Sirisha Bandla is described as going to the edge of space as part of the historic 2021 Unity 22 mission, Virgin Galactic’s first fully crewed sub-orbital spaceflight – making her the second woman born in India to go to space.
“In a male-dominated industry, for Sirisha to overcome everything and push through based on just her hard work and dedication makes her an inspiration to me and, more importantly, to all young girls out there with similar dreams,” says actor Sunny Leone, a 2016 ‘100 Women’ laureate who nominated Bandla.
Developing an interest in space at an early age, Bandla went on to study aeronautical engineering in the US. She is now Vice President of Government Affairs and Research Operations for Virgin Galactic (VG), a role that includes working with research customers to fly science and technology experiments on board VG’s SpaceShip.
Novelist and writer Geetanjali Shree made history this year when she became the first Hindi writer to win the International Booker Prize for ‘Tomb of the Sand’, the English translation of her novel ‘Ret Samadhi’. The French translation of the book was also shortlisted for the Emile Guimet Prize.

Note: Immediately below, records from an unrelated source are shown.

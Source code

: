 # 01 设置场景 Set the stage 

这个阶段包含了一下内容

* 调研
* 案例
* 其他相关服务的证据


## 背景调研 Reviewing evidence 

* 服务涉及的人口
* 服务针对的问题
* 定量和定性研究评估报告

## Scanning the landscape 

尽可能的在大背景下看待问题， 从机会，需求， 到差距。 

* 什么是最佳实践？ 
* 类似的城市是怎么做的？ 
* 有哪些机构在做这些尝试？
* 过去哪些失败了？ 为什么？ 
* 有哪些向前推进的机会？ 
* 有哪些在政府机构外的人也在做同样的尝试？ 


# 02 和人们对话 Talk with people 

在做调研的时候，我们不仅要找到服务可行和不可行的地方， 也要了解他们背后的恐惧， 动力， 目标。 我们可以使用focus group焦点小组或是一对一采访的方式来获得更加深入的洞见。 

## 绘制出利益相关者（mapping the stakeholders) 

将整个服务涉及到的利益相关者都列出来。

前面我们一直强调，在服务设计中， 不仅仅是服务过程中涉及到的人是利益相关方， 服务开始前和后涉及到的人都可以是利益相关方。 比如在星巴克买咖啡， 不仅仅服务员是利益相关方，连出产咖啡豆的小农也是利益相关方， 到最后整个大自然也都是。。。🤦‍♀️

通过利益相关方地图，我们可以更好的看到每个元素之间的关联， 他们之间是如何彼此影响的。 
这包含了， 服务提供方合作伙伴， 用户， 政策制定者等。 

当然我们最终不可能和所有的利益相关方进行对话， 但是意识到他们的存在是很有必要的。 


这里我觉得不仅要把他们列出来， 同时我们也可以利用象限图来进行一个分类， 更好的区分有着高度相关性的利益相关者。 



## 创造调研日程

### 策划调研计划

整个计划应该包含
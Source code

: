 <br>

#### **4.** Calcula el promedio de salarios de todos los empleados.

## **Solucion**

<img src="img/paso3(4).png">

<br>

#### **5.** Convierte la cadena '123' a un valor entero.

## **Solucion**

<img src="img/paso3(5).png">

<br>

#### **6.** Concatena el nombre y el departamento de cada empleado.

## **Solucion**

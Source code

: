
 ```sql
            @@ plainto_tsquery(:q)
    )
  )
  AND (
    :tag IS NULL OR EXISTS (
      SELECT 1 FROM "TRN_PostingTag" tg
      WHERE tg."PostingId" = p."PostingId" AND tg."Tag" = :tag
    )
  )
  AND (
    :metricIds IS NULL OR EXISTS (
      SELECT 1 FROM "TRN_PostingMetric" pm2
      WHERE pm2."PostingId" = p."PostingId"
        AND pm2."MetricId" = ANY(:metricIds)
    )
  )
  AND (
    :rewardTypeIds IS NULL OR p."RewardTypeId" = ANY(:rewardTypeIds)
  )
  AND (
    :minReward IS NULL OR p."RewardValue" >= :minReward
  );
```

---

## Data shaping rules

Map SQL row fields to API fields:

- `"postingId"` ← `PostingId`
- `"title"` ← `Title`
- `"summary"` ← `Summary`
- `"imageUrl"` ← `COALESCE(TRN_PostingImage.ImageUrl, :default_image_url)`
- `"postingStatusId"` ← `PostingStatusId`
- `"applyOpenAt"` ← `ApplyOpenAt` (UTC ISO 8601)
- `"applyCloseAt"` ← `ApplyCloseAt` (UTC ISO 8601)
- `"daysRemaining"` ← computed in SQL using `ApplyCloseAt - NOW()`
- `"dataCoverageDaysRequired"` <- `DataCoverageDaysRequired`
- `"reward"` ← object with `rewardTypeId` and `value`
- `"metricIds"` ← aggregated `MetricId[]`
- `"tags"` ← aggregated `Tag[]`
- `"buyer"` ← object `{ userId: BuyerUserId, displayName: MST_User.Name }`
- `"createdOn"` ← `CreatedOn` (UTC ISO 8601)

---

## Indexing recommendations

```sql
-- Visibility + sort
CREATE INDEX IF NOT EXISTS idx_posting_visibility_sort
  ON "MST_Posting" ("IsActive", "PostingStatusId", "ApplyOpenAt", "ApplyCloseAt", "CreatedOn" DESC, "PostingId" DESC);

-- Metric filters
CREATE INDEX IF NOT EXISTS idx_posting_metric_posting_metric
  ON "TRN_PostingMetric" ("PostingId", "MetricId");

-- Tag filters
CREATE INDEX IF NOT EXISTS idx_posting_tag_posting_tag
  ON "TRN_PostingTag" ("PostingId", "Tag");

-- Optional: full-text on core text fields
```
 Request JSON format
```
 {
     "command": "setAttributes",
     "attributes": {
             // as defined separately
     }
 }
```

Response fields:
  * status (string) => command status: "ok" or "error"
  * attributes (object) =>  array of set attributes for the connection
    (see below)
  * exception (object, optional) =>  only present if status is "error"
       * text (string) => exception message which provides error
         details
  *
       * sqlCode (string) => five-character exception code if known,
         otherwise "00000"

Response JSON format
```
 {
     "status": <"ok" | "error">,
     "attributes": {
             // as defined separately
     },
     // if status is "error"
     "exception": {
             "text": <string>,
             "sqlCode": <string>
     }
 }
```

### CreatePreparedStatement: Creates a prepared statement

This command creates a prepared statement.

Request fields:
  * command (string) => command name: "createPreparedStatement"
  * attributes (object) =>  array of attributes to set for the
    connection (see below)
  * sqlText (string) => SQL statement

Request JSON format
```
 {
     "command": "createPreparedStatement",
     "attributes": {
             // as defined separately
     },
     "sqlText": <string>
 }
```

“Women have always negotiated their spaces. There has been marked progress for them in all spheres of life, even if unevenly across cultures and classes,” Shree is quoted as saying.
She writes fiction in Hindi and non-fiction in Hindi and English. Marked by innovative use of language and structure, her works have been translated into many Indian and foreign languages. She also works on theatrical scripts in collaboration with the theatre group Vivadi, of which she is a founding member.
Sneha Jawale, the fourth Indian on the list, is a domestic abuse victim turned social worker.
“Over the last 10 years, society’s attitudes towards burn and acid survivors have changed. I don’t consider myself any less than a Miss World or Miss Universe. I say I am beautiful, so I am,” she is quoted as saying.
According to the list, when her parents couldn’t fulfil a demand for more dowry in December 2000, Jawale’s husband set her on fire with kerosene. The family didn’t file a police complaint but after her husband left with their son, Sneha became determined to rebuild her life, as a tarot card reader and scriptwriter – jobs where people didn’t have to see her face.
“Jawale, now a social worker, was asked to star in a theatre play, ‘Nirbhaya’, named after the 2012 Delhi gang-rape victim and based on the experiences of survivors of violence. Performing to audiences around the world helped her overcome her fears,” the BBC notes.
Other notable names on the BBC ‘100 Women’ list include global music phenomenon Billie Eilish, actress and disability activist Selma Blair and ‘West Side Story’ Hollywood icon Rita Moreno. From sport, Iranian climber Elnaz Rekab who recently made waves in her home country for competing in South Korea without wearing a headscarf, is also on the list, as well as Tunisian tennis star Ons Jabeur who became the first Arab or African woman to reach a Grand Slam final in the Open era.
From the world of politics, Ursula von der Leyen – the first female President of the European Commission, Mia Mottley – the first female Prime Minister of Barbados and Ukraine’s First Lady, Olena Zelenska, also make the list.
“The women on this year’s list are all remarkable in what they have achieved and contributed to their communities and society, and I am proud that the BBC continues to do vital work by shining a spotlight on them and sharing their stories around the world through our first-class journalism and storytelling,” said Tim Davie, BBC Director General.
The list is celebrating its tenth season, as well as the 90th anniversary of the BBC World Service and the centenary of the BBC. The theme for ‘100 Women’ in 2022 is progress – and the related set of programmes for the season will take the opportunity to look back at what’s changed over the past decade, as well as highlighting the inspiring women who have made a difference.